ヴェルさんが、ゆっくりと目を開きました。
「……セリア? ……えっ? 慈愛の緑!?」
声がかすれている。でも、生きている。
動けている。
良かった……!
「おはようございます、ヴェル様」
エメラルドさんが、にこりと微笑み――
そのまま、身を屈めました。
「……っ!?」
唇が、触れた。
ヴェルさんの口に。
キス。
「ちょっと! 何してるんですか!?」
反射で杖を突き出し、
私はエメラルドさんを押しのけました。
距離を取らせる。離す。とにかく離す!
「ふふふっ、対価はいただきました♡」
「ちょっ! はぁっ!? なんで!? えっ!?」
ヴェルさんが顔を赤くして騒ぐ。
私と同じくらい慌てふためいています。
……いや、私は別に慌てふためいてないです。
本当です。ただ、熱いだけです。顔が。
「ど、どういうことだ!?
どうなってんだ!? せ、セリア!?」
「ちょっと、ヴェルさんは黙っててください!!」
「あ……、えっと、はい……」
従順に黙るヴェルさん。
今はそれでいいです。
とにかく状況整理が必要です。
エメラルドさんはクスクス笑って、
私たちが来た道と反対側へ歩き出した。
そして、振り返りざまに、指で示す。
「こちらへ進めば入り口に戻ります。
私は入り口から来ましたから。
迷える子羊のために、と
タブレットも多く持ってますので……
これも、差し上げます」
そう言って、石板をコトリと床に置いた。
支給品と同じ形式。
しかも、複数持っていると言った……。
やっぱりこの人たち、規模が違う。
「ふふっ、セリア様。多く悩むことですよ。
私は愛のある貴方を愛してますから、
必然、応援をいたします。
そして、ヴェル様も。ごきげんよう♡」
それだけ言って、彼女は“消えた”。
消えたように見えただけで、
たぶん走ったのだと思います。
私の活性状態でも追い切れないくらい、速い。
法術の扱いも、体捌きも、
私よりずっと上手いのかもしれない。
私は深く息を吐いて、
ようやく背中の力を抜きました。
そして、振り返る。
ヴェルさん。
顔が真っ赤だった。
そして、ちょっと嬉しそう。
「せ、セリア。
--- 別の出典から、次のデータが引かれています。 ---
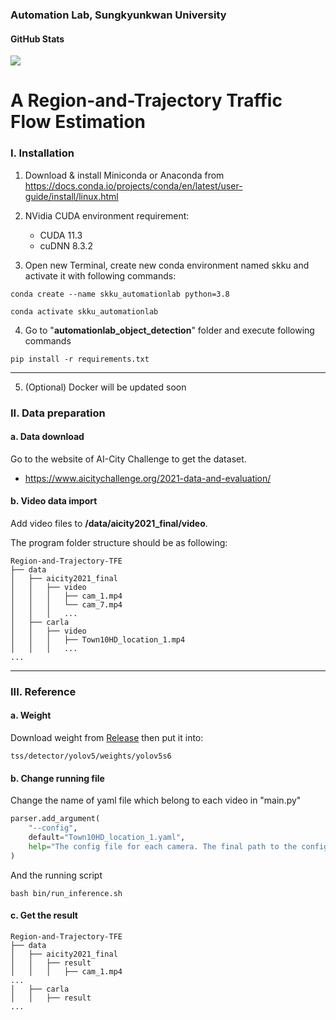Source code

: ### Automation Lab, Sungkyunkwan University

#### GitHub Stats
![](https://img.shields.io/github/downloads/SKKU-AutoLab-VSW/RnT-TFE/total.svg?style=for-the-badge)



# A Region-and-Trajectory Traffic Flow Estimation 


### I. Installation

1. Download & install Miniconda or Anaconda from https://docs.conda.io/projects/conda/en/latest/user-guide/install/linux.html


2. NVidia CUDA environment requirement:
    * CUDA 11.3
    * cuDNN 8.3.2


3. Open new Terminal, create new conda environment named skku and activate it with following commands:
```shell
conda create --name skku_automationlab python=3.8

conda activate skku_automationlab
```

4. Go to "**automationlab_object_detection**" folder and execute following commands
```shell
pip install -r requirements.txt
```
---

5. (Optional) Docker will be updated soon

### II. Data preparation

#### a. Data download

Go to the website of AI-City Challenge to get the dataset.

- https://www.aicitychallenge.org/2021-data-and-evaluation/

#### b. Video data import

Add video files to **/data/aicity2021_final/video**.
   
The program folder structure should be as following:

```
Region-and-Trajectory-TFE
├── data
│   ├── aicity2021_final
│   │   ├── video
│   │   │   ├── cam_1.mp4
│   │   │   └── cam_7.mp4
│   │   │   ...
│   ├── carla
│   │   ├── video
│   │   │   ├── Town10HD_location_1.mp4
│   │   │   ...
...
```

---

### III. Reference

#### a. Weight 

Download weight from [Release](https://github.com/SKKU-AutoLab-VSW/Region-and-Trajectory-TFE/releases/tag/v1.0.0-alpha) then put it into:
```
tss/detector/yolov5/weights/yolov5s6
```

#### b. Change running file

Change the name of yaml file which belong to each video in "main.py"

```python
parser.add_argument(
	"--config",
	default="Town10HD_location_1.yaml",
	help="The config file for each camera. The final path to the config file is: TSS/data/[dataset]/configs/[config]/"
)
```

And the running script

```shell
bash bin/run_inference.sh
```

#### c. Get the result

```
Region-and-Trajectory-TFE
├── data
│   ├── aicity2021_final
│   │   ├── result
│   │   │   ├── cam_1.mp4
...
│   ├── carla
│   │   ├── result
...
```
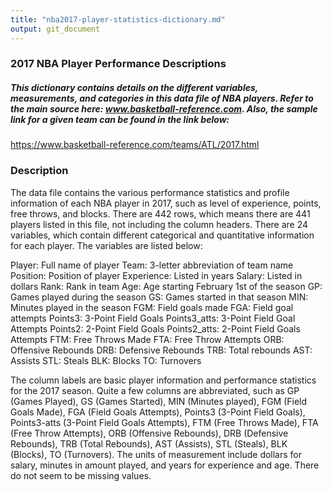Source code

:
 ```yaml
---
title: "nba2017-player-statistics-dictionary.md"
output: git_document
---
```


### 2017 NBA Player Performance Descriptions

##### This dictionary contains details on the different variables, measurements, and categories in this data file of NBA players. Refer to the main source here: www.basketball-reference.com. Also, the sample link for a given team can be found in the link below:

https://www.basketball-reference.com/teams/ATL/2017.html

### Description
The data file contains the various performance statistics and profile information of each NBA player in 2017, such as level of experience, points, free throws, and blocks. There are 442 rows, which means there are 441 players listed in this file, not including the column headers. There are 24 variables, which contain different categorical and quantitative information for each player. The variables are listed below:

Player: Full name of player
Team: 3-letter abbreviation of team name
Position: Position of player
Experience: Listed in years
Salary: Listed in dollars
Rank: Rank in team
Age: Age starting February 1st of the season
GP: Games played during the season
GS: Games started in that season
MIN: Minutes played in the season
FGM: Field goals made
FGA: Field goal attempts
Points3: 3-Point Field Goals
Points3_atts: 3-Point Field Goal Attempts
Points2: 2-Point Field Goals
Points2_atts: 2-Point Field Goals Attempts
FTM: Free Throws Made
FTA: Free Throw Attempts
ORB: Offensive Rebounds
DRB: Defensive Rebounds
TRB: Total rebounds
AST: Assists
STL: Steals
BLK: Blocks
TO: Turnovers

The column labels are basic player information and performance statistics for the 2017 season. Quite a few columns are abbreviated, such as GP (Games Played), GS (Games Started), MIN (Minutes played), FGM (Field Goals Made), FGA (Field Goals Attempts), Points3 (3-Point Field Goals), Points3-atts (3-Point Field Goals Attempts), FTM (Free Throws Made), FTA (Free Throw Attempts), ORB (Offensive Rebounds), DRB (Defensive Rebounds), TRB (Total Rebounds), AST (Assists), STL (Steals), BLK (Blocks), TO (Turnovers). The units of measurement include dollars for salary, minutes in amount played, and years for experience and age. There do not seem to be missing values.

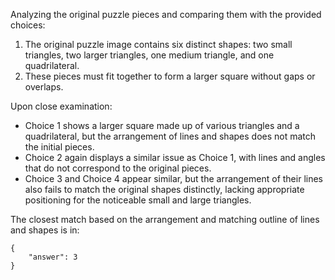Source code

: Analyzing the original puzzle pieces and comparing them with the provided choices:

1. The original puzzle image contains six distinct shapes: two small triangles, two larger triangles, one medium triangle, and one quadrilateral.
2. These pieces must fit together to form a larger square without gaps or overlaps.

Upon close examination:
- Choice 1 shows a larger square made up of various triangles and a quadrilateral, but the arrangement of lines and shapes does not match the initial pieces.
- Choice 2 again displays a similar issue as Choice 1, with lines and angles that do not correspond to the original pieces.
- Choice 3 and Choice 4 appear similar, but the arrangement of their lines also fails to match the original shapes distinctly, lacking appropriate positioning for the noticeable small and large triangles.

The closest match based on the arrangement and matching outline of lines and shapes is in:

```
{
    "answer": 3
}
```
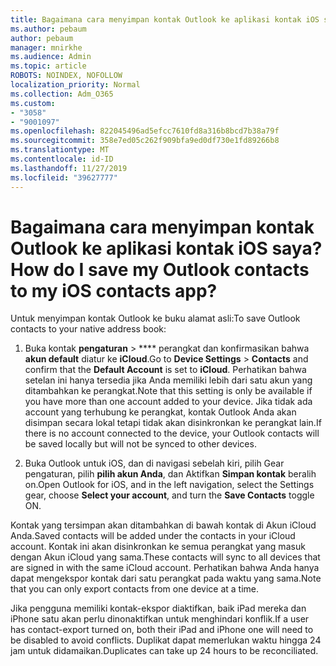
 ```yaml
---
title: Bagaimana cara menyimpan kontak Outlook ke aplikasi kontak iOS saya?
ms.author: pebaum
author: pebaum
manager: mnirkhe
ms.audience: Admin
ms.topic: article
ROBOTS: NOINDEX, NOFOLLOW
localization_priority: Normal
ms.collection: Adm_O365
ms.custom:
- "3058"
- "9001097"
ms.openlocfilehash: 822045496ad5efcc7610fd8a316b8bcd7b38a79f
ms.sourcegitcommit: 358e7ed05c262f909bfa9ed0df730e1fd89266b8
ms.translationtype: MT
ms.contentlocale: id-ID
ms.lasthandoff: 11/27/2019
ms.locfileid: "39627777"
---
```

# <a name="how-do-i-save-my-outlook-contacts-to-my-ios-contacts-app"></a><span data-ttu-id="1e041-102">Bagaimana cara menyimpan kontak Outlook ke aplikasi kontak iOS saya?</span><span class="sxs-lookup"><span data-stu-id="1e041-102">How do I save my Outlook contacts to my iOS contacts app?</span></span>

<span data-ttu-id="1e041-103">Untuk menyimpan kontak Outlook ke buku alamat asli:</span><span class="sxs-lookup"><span data-stu-id="1e041-103">To save Outlook contacts to your native address book:</span></span>
 
1. <span data-ttu-id="1e041-104">Buka kontak **pengaturan** > \*\*\*\* perangkat dan konfirmasikan bahwa **akun default** diatur ke **iCloud**.</span><span class="sxs-lookup"><span data-stu-id="1e041-104">Go to **Device Settings** > **Contacts** and confirm that the **Default Account** is set to **iCloud**.</span></span> <span data-ttu-id="1e041-105">Perhatikan bahwa setelan ini hanya tersedia jika Anda memiliki lebih dari satu akun yang ditambahkan ke perangkat.</span><span class="sxs-lookup"><span data-stu-id="1e041-105">Note that this setting is only be available if you have more than one account added to your device.</span></span> <span data-ttu-id="1e041-106">Jika tidak ada account yang terhubung ke perangkat, kontak Outlook Anda akan disimpan secara lokal tetapi tidak akan disinkronkan ke perangkat lain.</span><span class="sxs-lookup"><span data-stu-id="1e041-106">If there is no account connected to the device, your Outlook contacts will be saved locally but will not be synced to other devices.</span></span>
 
2. <span data-ttu-id="1e041-107">Buka Outlook untuk iOS, dan di navigasi sebelah kiri, pilih Gear pengaturan, pilih **pilih akun Anda**, dan Aktifkan **Simpan kontak** beralih on.</span><span class="sxs-lookup"><span data-stu-id="1e041-107">Open Outlook for iOS, and in the left navigation, select the Settings gear, choose **Select your account**, and turn the **Save Contacts** toggle ON.</span></span>
 
<span data-ttu-id="1e041-108">Kontak yang tersimpan akan ditambahkan di bawah kontak di Akun iCloud Anda.</span><span class="sxs-lookup"><span data-stu-id="1e041-108">Saved contacts will be added under the contacts in your iCloud account.</span></span> <span data-ttu-id="1e041-109">Kontak ini akan disinkronkan ke semua perangkat yang masuk dengan Akun iCloud yang sama.</span><span class="sxs-lookup"><span data-stu-id="1e041-109">These contacts will sync to all devices that are signed in with the same iCloud account.</span></span> <span data-ttu-id="1e041-110">Perhatikan bahwa Anda hanya dapat mengekspor kontak dari satu perangkat pada waktu yang sama.</span><span class="sxs-lookup"><span data-stu-id="1e041-110">Note that you can only export contacts from one device at a time.</span></span>
 
<span data-ttu-id="1e041-111">Jika pengguna memiliki kontak-ekspor diaktifkan, baik iPad mereka dan iPhone satu akan perlu dinonaktifkan untuk menghindari konflik.</span><span class="sxs-lookup"><span data-stu-id="1e041-111">If a user has contact-export turned on, both their iPad and iPhone one will need to be disabled to avoid conflicts.</span></span> <span data-ttu-id="1e041-112">Duplikat dapat memerlukan waktu hingga 24 jam untuk didamaikan.</span><span class="sxs-lookup"><span data-stu-id="1e041-112">Duplicates can take up 24 hours to be reconciliated.</span></span>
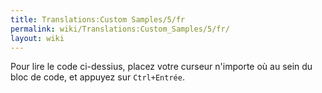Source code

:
 ```yaml
---
title: Translations:Custom Samples/5/fr
permalink: wiki/Translations:Custom_Samples/5/fr/
layout: wiki
---
```


Pour lire le code ci-dessius, placez votre curseur n'importe où au sein
du bloc de code, et appuyez sur `Ctrl+Entrée`.
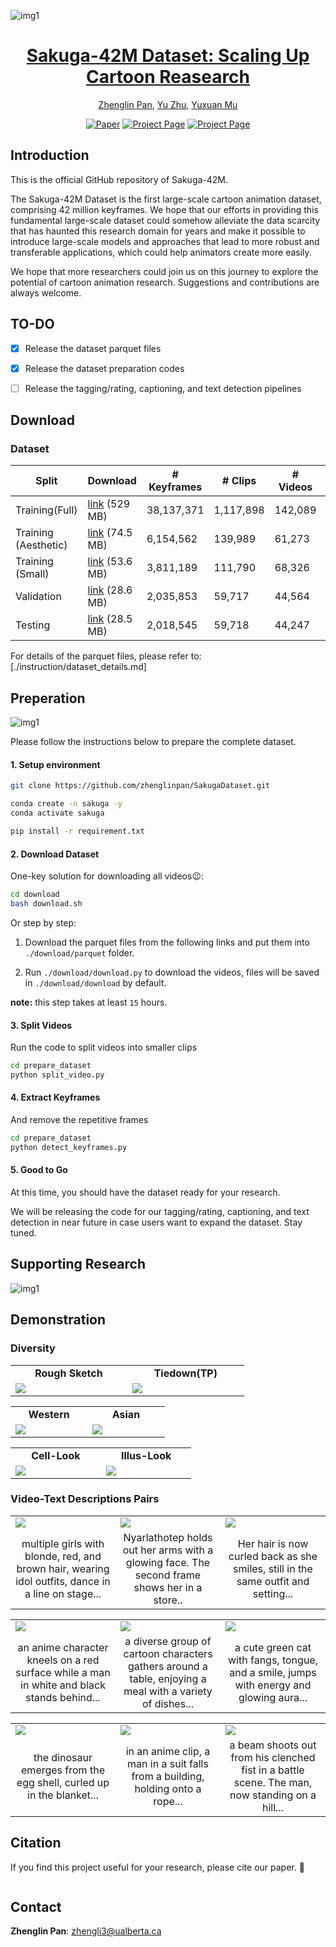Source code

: <!--
 █████╗ ███╗   ██╗██╗████████╗ █████╗     ██████╗ ███████╗███████╗███████╗ █████╗ ██████╗  ██████╗██╗  ██╗
██╔══██╗████╗  ██║██║╚══██╔══╝██╔══██╗    ██╔══██╗██╔════╝██╔════╝██╔════╝██╔══██╗██╔══██╗██╔════╝██║  ██║
███████║██╔██╗ ██║██║   ██║   ███████║    ██████╔╝█████╗  ███████╗█████╗  ███████║██████╔╝██║     ███████║
██╔══██║██║╚██╗██║██║   ██║   ██╔══██║    ██╔══██╗██╔══╝  ╚════██║██╔══╝  ██╔══██║██╔══██╗██║     ██╔══██║
██║  ██║██║ ╚████║██║   ██║   ██║  ██║    ██║  ██║███████╗███████║███████╗██║  ██║██║  ██║╚██████╗██║  ██║
╚═╝  ╚═╝╚═╝  ╚═══╝╚═╝   ╚═╝   ╚═╝  ╚═╝    ╚═╝  ╚═╝╚══════╝╚══════╝╚══════╝╚═╝  ╚═╝╚═╝  ╚═╝ ╚═════╝╚═╝  ╚═╝
                                                                                                          
-->


![img1](https://github.com/zhenglinpan/SakugaDataset/blob/main/assets/img/teaser.png)

<h1 align="center"><a href="https://arxiv.org/abs/2403.06977">Sakuga-42M Dataset: Scaling Up Cartoon Reasearch</a></h1>
<div align="center">
 
[Zhenglin Pan](www.google.com), [Yu Zhu](www.google.com), [Yuxuan Mu](www.google.com)

</div>

<div align="center">
 
[![Paper](https://img.shields.io/badge/cs.CV-2403.06977-b31b1b?logo=arxiv&logoColor=red)](https://arxiv.org/abs/2403.06977)
[![Project Page](https://img.shields.io/badge/Project-Website-green)](https://snap-research.github.io/Panda-70M)
[![Project Page](https://img.shields.io/badge/Dataset-Website-blue)](https://snap-research.github.io/Panda-70M)


</div>

## Introduction
This is the official GitHub repository of Sakuga-42M.

The Sakuga-42M Dataset is the first large-scale cartoon animation dataset, comprising 42 million keyframes. We hope that our efforts in providing this fundamental large-scale dataset could somehow alleviate the data scarcity that has haunted this research domain for years and make it possible to introduce large-scale models and approaches that lead to more robust and transferable applications, which could help animators create more easily.

We hope that more researchers could join us on this journey to explore the potential of cartoon animation research. Suggestions and contributions are always welcome.

## TO-DO
- [x] Release the dataset parquet files
- [x] Release the dataset preparation codes
- [ ] Release the tagging/rating, captioning, and text detection pipelines


## Download

### Dataset
  | Split           | Download | # Keyframes | # Clips | # Videos | Storage|
  |-----------------|----------|-----------------|-----------|----------------|--------------|
  | Training(Full) | [link](https://drive.google.com/file/d/1lIHg-QdC3UaU0eT23bOrsYJF5Clmi43U/view?usp=drive_link) (529 MB) | 38,137,371 | 1,117,898 | 142,089  | ~441 GB  |
  | Training (Aesthetic)    | [link](https://drive.google.com/file/d/115w27NosKhwDK_2BbAQ3twS6n3vDvAxV/view?usp=drive_link) (74.5 MB)  | 6,154,562     | 139,989      | 61,273  | ~56 GB |
  | Training (Small)         | [link](https://drive.google.com/file/d/17CWls-_i7O2x2v4QzfSVNefELv3Rtyx1/view?usp=drive_link) (53.6 MB)  | 3,811,189     | 111,790      | 68,326  | ~45 GB |
  | Validation  | [link](https://drive.google.com/file/d/1hppEnwjAXKV2UWgt04NPRfpnQAz7Mttf/view?usp=drive_link) (28.6 MB)  | 2,035,853 | 59,717 | 44,564 | ~25 GB |
  |  Testing  | [link](https://drive.google.com/file/d/1PAweBehBfQ5WbvzpzAx2kXsxi8v0lk7O/view?usp=drive_link) (28.5 MB) | 2,018,545   | 59,718  | 44,247 | ~25 GB |

For details of the parquet files, please refer to: [./instruction/dataset_details.md]

## Preperation
![img1](https://github.com/zhenglinpan/SakugaDataset/blob/main/assets/img/pipeline.png)

Please follow the instructions below to prepare the complete dataset.

#### 1. Setup environment

```bash
git clone https://github.com/zhenglinpan/SakugaDataset.git

conda create -n sakuga -y
conda activate sakuga

pip install -r requirement.txt
```

#### 2. Download Dataset

One-key solution for downloading all videos😉:
  ```bash
  cd download
  bash download.sh
  ```
Or step by step:
   
1. Download the parquet files from the following links and put them into `./download/parquet` folder.

2. Run `./download/download.py` to download the videos, files will be saved in `./download/download` by default.

**note:** this step takes at least `15` hours.

#### 3. Split Videos
Run the code to split videos into smaller clips
```bash
cd prepare_dataset
python split_video.py
```

#### 4. Extract Keyframes
And remove the repetitive frames
```bash
cd prepare_dataset
python detect_keyframes.py
```

#### 5. Good to Go
At this time, you should have the dataset ready for your research.

We will be releasing the code for our tagging/rating, captioning, and text detection in near future in case users want to expand the dataset. Stay tuned.

## Supporting Research
![img1](https://github.com/zhenglinpan/SakugaDataset/blob/main/assets/img/feature_research.png)

## Demonstration

### Diversity
  <table class="center">
    <tr style="text-align: center;">
      <td width=33.3% style="border: none; font-weight: bold;">Rough Sketch</td>
      <td width=33.3% style="border: none; font-weight: bold;">Tiedown(TP)</td>
    </tr>
    <tr>
      <td width=33.3% style="border: none"><img src="https://github.com/zhenglinpan/SakugaDataset/blob/main/assets/gif/rough.gif"></td>
      <td width=33.3% style="border: none"><img src="https://github.com/zhenglinpan/SakugaDataset/blob/main/assets/gif/undead_unluck.gif"></td>
    </tr>

  </table>

  <table class="center">
    <tr style="text-align: center;">
    <td width="33.3%" style="border: none; font-weight: bold;">Western</td>
    <td width="33.3%" style="border: none; font-weight: bold;">Asian</td>
    </tr>
    <tr>
      <td width=33.3% style="border: none"><img src="https://github.com/zhenglinpan/SakugaDataset/blob/main/assets/gif/mickey.gif"></td>
      <td width=33.3% style="border: none"><img src="https://github.com/zhenglinpan/SakugaDataset/blob/main/assets/gif/miyamori.gif"></td>
    </tr>
  </table>

  <table class="center">
    <tr style="text-align: center;">
      <td width=33.3% style="border: none; font-weight: bold;">Cell-Look</td>
      <td width=33.3% style="border: none; font-weight: bold;">Illus-Look</td>
    </tr>
    <tr>
      <td width=33.3% style="border: none"><img src="https://github.com/zhenglinpan/SakugaDataset/blob/main/assets/gif/sakura.gif"></td>
      <td width=33.3% style="border: none"><img src="https://github.com/zhenglinpan/SakugaDataset/blob/main/assets/gif/diamond.gif"></td>
    </tr>
  </table>

### Video-Text Descriptions Pairs
  <table class="center">
    <tr>
      <td width=33.3% style="border: none"><img src="https://github.com/zhenglinpan/SakugaDataset/blob/main/assets/gif/♪❤muteki❤no❤idoru❤♪-Scene-0091_1_fps14.gif"></td>
      <td width=33.3% style="border: none"><img src="https://github.com/zhenglinpan/SakugaDataset/blob/main/assets/gif/cthulhu_musume_(zannenn)-Scene-0021_1_fps14.gif"></td>
      <td width=33.3% style="border: none"><img src="https://github.com/zhenglinpan/SakugaDataset/blob/main/assets/gif/👓miraiinaimiraiwawatashigahoshikunainnda!👓-Scene-0011_1_fps14.gif"></td>
    </tr>
    <tr style="text-align: center;">
      <td width=33.3% style="border: none">multiple girls with blonde, red, and brown hair, wearing idol outfits, dance in a line on stage...
</td>
      <td width=33.3% style="border: none">Nyarlathotep holds out her arms with a glowing face. The second frame shows her in a store..</td>
      <td width=33.3% style="border: none">Her hair is now curled back as she smiles, still in the same outfit and setting...</td>
    </tr>
  </table>

  <table class="center">
    <tr>
      <td width=33.3% style="border: none"><img src="https://github.com/zhenglinpan/SakugaDataset/blob/main/assets/gif/naruto!doushida!-Scene-0101_1_fps14.gif"></td>
      <td width=33.3% style="border: none"><img src="https://github.com/zhenglinpan/SakugaDataset/blob/main/assets/gif/bluefat_and_his_friends-Scene-0011_1_fps14.gif"></td>
      <td width=33.3% style="border: none"><img src="https://github.com/zhenglinpan/SakugaDataset/blob/main/assets/gif/★pokemon★getto★daze★!-Scene-0081_1_fps14.gif"></td>
    </tr>
    <tr style="text-align: center;">
      <td width=33.3% style="border: none">an anime character kneels on a red surface while a man in white and black stands behind...</td>
      <td width=33.3% style="border: none">a diverse group of cartoon characters gathers around a table, enjoying a meal with a variety of dishes...</td>
      <td width=33.3% style="border: none">a cute green cat with fangs, tongue, and a smile, jumps with energy and glowing aura...</td>
    </tr>
  </table>

  <table class="center">
    <tr>
      <td width=33.3% style="border: none"><img src="https://github.com/zhenglinpan/SakugaDataset/blob/main/assets/gif/nobitanofriend-Scene-0021_1_fps14.gif"></td>
      <td width=33.3% style="border: none"><img src="https://github.com/zhenglinpan/SakugaDataset/blob/main/assets/gif/ribai!!_1_fps14.gif"></td>
      <td width=33.3% style="border: none"><img src="https://github.com/zhenglinpan/SakugaDataset/blob/main/assets/gif/ekubo!!!-Scene-0021_1_fps14.gif"></td>
    </tr>
    <tr style="text-align: center;">
      <td width=33.3% style="border: none">the dinosaur emerges from the egg shell, curled up in the blanket...</td>
      <td width=33.3% style="border: none">in an anime clip, a man in a suit falls from a building, holding onto a rope...</td>
      <td width=33.3% style="border: none">a beam shoots out from his clenched fist in a battle scene. The man, now standing on a hill... </td>
    </tr>
  </table>


## Citation
If you find this project useful for your research, please cite our paper. 🤗

```latex

```

## Contact
**Zhenglin Pan**: zhengli3@ualberta.ca
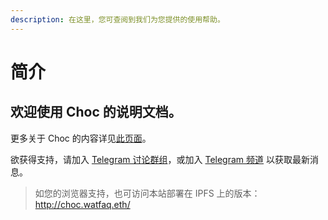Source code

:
 ```yaml
---
description: 在这里，您可查阅到我们为您提供的使用帮助。
---
```


# 简介

## 欢迎使用 Choc 的说明文档。

更多关于 Choc 的内容详见[此页面](getting\_started/introduction.md)。

欲获得支持，请加入 [Telegram 讨论群组](https://t.me/choc\_chat)，或加入 [Telegram 频道](https://t.me/choc\_channel) 以获取最新消息。

> 如您的浏览器支持，也可访问本站部署在 IPFS 上的版本：http://choc.watfaq.eth/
あのさ……」
「とにかく、今はタブレットを使って、
古代機巧陸亀の報告をしましょう?」
「あ、いや、でもさ!」
「ヴェルさん? 報 告 を し ま し ょ う?」
「は、はいっ!!」
……私、なんでこんなにムカついてるんだろう。
わかりません。
でも、ヴェルさんが無事でよかった。
それだけは、確かです。
こうして私とヴェルさんは、
石板にトータスの討伐情報。
そして、転移発生のことを書き込み、
仮設ギルドへ同期させました。
そして、もう戦えないだろうヴェルさんを連れ
エメラルドさんの示した入口までの道を、
辿ってみることにしたのでした。